- Party Presidents: Victor Ponta (PSD) Gabriel Oprea (UNPR)
- Founded: 9 August 2012
- Dissolved: 25 February 2014^{[a]}
- Ideology: Social democracy Left-wing nationalism
- Political position: Centre-left
- Colors: Red

= Centre Left Alliance =

The Centre Left Alliance (Romanian: Alianţa de Centru Stânga, ACS) is a former political alliance between the Social Democratic Party (PSD) and the National Union for the Progress of Romania (UNPR) founded in August 2012.

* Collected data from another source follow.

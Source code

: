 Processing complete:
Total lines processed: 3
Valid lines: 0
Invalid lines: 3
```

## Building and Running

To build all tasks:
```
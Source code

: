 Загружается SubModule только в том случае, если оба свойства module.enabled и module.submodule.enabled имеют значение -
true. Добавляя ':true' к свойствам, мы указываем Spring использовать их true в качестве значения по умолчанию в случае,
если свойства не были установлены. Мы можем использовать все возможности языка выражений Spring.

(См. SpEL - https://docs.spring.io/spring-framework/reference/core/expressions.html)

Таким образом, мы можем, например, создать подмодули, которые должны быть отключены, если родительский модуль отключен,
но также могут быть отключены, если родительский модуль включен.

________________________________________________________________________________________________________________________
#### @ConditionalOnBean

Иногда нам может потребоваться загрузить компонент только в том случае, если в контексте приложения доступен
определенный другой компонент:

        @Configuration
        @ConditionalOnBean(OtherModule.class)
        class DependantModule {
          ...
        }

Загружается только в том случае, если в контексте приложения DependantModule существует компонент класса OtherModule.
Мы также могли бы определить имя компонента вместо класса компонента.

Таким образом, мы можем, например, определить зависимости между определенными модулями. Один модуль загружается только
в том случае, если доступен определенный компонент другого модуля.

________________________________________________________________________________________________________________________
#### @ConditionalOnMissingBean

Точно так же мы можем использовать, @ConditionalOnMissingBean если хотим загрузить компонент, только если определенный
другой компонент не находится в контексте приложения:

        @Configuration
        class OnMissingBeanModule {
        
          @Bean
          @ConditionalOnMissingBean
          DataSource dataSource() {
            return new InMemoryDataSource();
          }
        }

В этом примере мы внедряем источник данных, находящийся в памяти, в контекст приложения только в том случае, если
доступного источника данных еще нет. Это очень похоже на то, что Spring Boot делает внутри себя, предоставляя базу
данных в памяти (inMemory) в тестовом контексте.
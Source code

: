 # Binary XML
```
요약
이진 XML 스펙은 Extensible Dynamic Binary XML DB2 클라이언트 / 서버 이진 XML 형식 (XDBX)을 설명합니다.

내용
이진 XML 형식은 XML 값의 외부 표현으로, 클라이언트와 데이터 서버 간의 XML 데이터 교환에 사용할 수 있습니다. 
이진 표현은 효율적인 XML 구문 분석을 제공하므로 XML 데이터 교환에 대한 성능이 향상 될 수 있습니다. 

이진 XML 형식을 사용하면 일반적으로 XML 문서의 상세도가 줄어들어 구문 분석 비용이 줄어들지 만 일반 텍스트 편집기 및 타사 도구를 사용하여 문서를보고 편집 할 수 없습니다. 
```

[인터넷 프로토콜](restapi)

The alliance was part of the Social Liberal Union (USL) together with the Conservative Party (PC) and the National Liberal Party (PNL), the latter two part of the no longer functioning ACD. PSD and UNPR had common parliamentary groups and at one point planned a merger.

== Electoral history ==

=== Legislative elections ===

Election: Chamber; Senate; Position; Aftermath
Votes: %; Seats; Votes; %; Seats
2012: 4,344,288; 58.63; 159 / 412; 4,457,526; 60.10; 63 / 176; 1st (within USL)^{1}; USL government (2012–2014)
PSD-UNPR-UDMR-PC government (2014)
PSD-UNPR-ALDE^{2} government (2014–2015)

Notes:

^{1} USL was an alliance of two smaller alliances: Centre Left Alliance (ACS) and Centre Right Alliance (ACD). Centre Left Alliance (ACS) members: PSD (58 senators and 149 deputies) and UNPR (5 senators and 10 deputies). The Centre Right Alliance (ACD) members were the PNL (51 senators and 101 deputies) and the PC (8 senators and 13 deputies).

^{2} ALDE was created in June 2015 from a merger of PLR (a splinter of PNL) and PC.